2004-08-24 22:28 UTC Strange spam to W3C lists
I keep seeing very odd messages be sent to W3C lists (which are very frequent targets for spammers due to the likelyhood of the W3C site being crawled for e-mail addresses). An example of one arrived earlier today.
Strange things to notice: The body makes sense at first glance, but then seems rather weird when you read it carefully. A very similar message was sent back in May. Both messages have the same large quotation and then have a link to a site that is probably hoping for increased Google rankings. Today's, for example, links to a site that looks very innocent but contains a link to a page containing a lot of links to porn sites. Both e-mails have the same from name but very different addresses. Both are cross-posted to two very unrelated lists. Today's has a very odd attachment — very odd, that is, if you don't notice the numerous links to porn sites hidden within. And so forth.

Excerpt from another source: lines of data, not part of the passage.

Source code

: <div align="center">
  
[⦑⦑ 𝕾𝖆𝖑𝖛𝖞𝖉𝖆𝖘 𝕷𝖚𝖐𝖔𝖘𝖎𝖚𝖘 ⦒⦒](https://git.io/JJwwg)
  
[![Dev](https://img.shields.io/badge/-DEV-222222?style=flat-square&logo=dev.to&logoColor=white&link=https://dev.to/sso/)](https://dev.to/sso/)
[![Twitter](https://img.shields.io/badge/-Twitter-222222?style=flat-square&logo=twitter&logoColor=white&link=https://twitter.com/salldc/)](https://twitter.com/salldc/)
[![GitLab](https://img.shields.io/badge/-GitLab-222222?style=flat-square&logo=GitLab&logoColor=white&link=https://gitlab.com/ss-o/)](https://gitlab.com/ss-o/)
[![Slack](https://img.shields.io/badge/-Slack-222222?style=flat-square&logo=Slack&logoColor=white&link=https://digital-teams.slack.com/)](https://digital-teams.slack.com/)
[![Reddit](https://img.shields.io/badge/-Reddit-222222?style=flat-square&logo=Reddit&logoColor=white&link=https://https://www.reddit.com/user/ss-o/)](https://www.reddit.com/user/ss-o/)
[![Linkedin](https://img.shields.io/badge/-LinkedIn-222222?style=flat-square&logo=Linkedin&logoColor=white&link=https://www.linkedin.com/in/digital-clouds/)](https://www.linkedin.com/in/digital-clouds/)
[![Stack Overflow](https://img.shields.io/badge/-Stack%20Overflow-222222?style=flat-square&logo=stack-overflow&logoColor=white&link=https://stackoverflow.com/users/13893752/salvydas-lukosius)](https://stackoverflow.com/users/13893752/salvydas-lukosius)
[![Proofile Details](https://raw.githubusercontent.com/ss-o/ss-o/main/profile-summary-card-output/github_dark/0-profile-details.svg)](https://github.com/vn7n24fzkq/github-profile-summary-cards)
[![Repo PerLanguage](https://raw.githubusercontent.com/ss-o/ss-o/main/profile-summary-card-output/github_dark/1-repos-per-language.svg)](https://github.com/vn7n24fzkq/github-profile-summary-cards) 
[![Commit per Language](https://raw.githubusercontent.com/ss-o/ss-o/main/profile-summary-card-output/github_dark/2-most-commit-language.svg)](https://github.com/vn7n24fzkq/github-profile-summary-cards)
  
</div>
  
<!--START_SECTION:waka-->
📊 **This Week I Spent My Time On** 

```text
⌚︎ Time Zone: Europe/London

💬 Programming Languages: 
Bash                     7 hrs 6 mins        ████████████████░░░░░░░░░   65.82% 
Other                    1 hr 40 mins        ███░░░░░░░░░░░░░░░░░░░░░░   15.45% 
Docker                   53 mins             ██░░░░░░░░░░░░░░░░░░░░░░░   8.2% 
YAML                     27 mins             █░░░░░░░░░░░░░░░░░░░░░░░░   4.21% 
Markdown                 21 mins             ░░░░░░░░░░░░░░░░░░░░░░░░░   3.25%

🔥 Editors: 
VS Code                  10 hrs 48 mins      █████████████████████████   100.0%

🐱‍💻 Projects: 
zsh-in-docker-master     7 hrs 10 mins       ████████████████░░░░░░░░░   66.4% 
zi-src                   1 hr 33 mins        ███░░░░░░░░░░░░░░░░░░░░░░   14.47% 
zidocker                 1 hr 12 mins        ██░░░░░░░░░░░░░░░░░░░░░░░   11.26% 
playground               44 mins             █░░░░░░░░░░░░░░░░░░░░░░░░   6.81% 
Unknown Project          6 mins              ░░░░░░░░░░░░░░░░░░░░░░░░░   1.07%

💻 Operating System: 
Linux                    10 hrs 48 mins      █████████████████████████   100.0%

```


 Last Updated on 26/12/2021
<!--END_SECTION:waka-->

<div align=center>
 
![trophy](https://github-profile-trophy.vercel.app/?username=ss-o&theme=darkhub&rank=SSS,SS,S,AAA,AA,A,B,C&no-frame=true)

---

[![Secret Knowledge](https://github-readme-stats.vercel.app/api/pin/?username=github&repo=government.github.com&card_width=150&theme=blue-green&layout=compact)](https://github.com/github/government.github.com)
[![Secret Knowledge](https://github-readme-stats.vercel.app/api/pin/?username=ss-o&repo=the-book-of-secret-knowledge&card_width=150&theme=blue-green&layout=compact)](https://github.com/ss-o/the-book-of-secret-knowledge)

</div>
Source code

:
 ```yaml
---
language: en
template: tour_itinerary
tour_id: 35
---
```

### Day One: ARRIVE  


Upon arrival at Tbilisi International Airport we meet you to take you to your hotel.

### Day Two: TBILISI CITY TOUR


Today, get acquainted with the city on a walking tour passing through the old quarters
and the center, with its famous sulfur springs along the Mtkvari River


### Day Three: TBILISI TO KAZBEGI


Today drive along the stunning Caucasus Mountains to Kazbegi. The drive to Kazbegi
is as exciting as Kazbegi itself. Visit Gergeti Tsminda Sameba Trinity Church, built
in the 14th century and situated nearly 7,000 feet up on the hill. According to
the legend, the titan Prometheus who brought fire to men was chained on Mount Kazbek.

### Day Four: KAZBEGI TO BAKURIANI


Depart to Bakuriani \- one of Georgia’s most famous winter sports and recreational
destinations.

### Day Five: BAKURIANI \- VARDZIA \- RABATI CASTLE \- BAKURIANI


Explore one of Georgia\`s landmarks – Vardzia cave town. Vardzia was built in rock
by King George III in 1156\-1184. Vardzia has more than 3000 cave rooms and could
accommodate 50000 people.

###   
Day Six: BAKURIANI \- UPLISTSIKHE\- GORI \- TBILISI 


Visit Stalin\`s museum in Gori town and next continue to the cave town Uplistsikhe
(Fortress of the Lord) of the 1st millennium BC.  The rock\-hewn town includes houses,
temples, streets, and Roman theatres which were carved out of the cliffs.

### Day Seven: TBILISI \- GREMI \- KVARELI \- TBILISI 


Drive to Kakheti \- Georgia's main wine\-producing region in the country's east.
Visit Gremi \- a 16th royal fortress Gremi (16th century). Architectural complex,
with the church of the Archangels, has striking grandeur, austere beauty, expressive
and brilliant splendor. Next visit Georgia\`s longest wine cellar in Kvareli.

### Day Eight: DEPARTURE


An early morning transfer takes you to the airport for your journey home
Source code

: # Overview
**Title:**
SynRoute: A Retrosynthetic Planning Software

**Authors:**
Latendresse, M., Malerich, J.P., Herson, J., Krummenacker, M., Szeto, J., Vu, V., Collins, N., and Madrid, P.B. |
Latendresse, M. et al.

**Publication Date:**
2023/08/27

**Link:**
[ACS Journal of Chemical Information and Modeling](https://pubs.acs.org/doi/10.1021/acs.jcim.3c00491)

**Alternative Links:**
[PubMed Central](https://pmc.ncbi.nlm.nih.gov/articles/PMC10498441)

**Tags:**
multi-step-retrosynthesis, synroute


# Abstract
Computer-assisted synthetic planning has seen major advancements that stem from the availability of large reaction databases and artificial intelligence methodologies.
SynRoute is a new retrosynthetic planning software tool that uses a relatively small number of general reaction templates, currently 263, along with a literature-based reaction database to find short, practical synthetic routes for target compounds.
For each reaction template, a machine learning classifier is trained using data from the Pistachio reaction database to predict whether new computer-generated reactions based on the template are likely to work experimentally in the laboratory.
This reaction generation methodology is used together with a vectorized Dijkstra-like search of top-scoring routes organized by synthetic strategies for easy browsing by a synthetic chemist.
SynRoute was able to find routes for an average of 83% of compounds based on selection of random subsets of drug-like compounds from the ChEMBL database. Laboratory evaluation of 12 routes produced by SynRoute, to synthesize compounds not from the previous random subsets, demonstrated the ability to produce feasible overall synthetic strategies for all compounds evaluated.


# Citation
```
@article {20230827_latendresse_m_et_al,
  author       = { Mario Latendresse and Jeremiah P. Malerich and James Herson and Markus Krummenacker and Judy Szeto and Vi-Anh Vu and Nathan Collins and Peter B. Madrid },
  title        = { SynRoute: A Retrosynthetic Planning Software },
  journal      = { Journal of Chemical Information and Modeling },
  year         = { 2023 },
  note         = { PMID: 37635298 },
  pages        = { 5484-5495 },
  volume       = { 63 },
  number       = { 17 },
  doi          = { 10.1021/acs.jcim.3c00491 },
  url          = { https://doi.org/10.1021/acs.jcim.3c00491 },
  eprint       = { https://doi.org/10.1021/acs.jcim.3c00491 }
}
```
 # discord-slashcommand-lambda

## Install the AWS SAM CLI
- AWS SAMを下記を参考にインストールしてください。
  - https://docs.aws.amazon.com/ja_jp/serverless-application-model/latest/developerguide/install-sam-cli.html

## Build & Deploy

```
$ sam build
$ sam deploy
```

I'm thinking that HTML should have an element that basically says "content within this section may contain links from external sources; just because they are here does not mean we are endorsing them" which Google could then use to block Google rank whoring. I know a bunch of people being affected by Web log spam would jump at that chance to use this element if it was put into a spec.
If anyone from Google thinks this is worth considering, let me know as soon as possible. WHAT WG is coming up with lots of HTML extensions, so now's the time to discuss it.
Speaking of which, we added the first draft of the
<canvas> element to the Web Apps 1.0 draft proposal specification the other day. It's mostly based on what Apple did, with some changes suggested by various people.
That spec also finally defines the
window object which people have been using for years without it ever being seen in anything resembling a spec. Over the next few weeks I expect I'll be adding things like
window.location to it, if I can work out exactly how that should work when you set it!
This is all in response to the hundreds of great technical comments we've been getting in response to the WHATWG announcements. I'm slowly making my way through them; at the moment I have another 175 or so to reply to.
I expect we'll be publishing another Web Forms call for comments soon (not that much has changed since last time, but enough has changed that it needs another review, I think). Similarly, Web Apps 1.0 will get a call for comments in a few weeks for the first round of public review. The stuff in that draft is obviously much less stable and very much up in the air, especially some of the more amusing stuff like the menu and tab ideas. I like the general concepts we have, but their execution is currently a little messy. How much they change probably depends on how much backwards-compatibility we're willing to sacrifice.
As always, comments are very welcome at all times.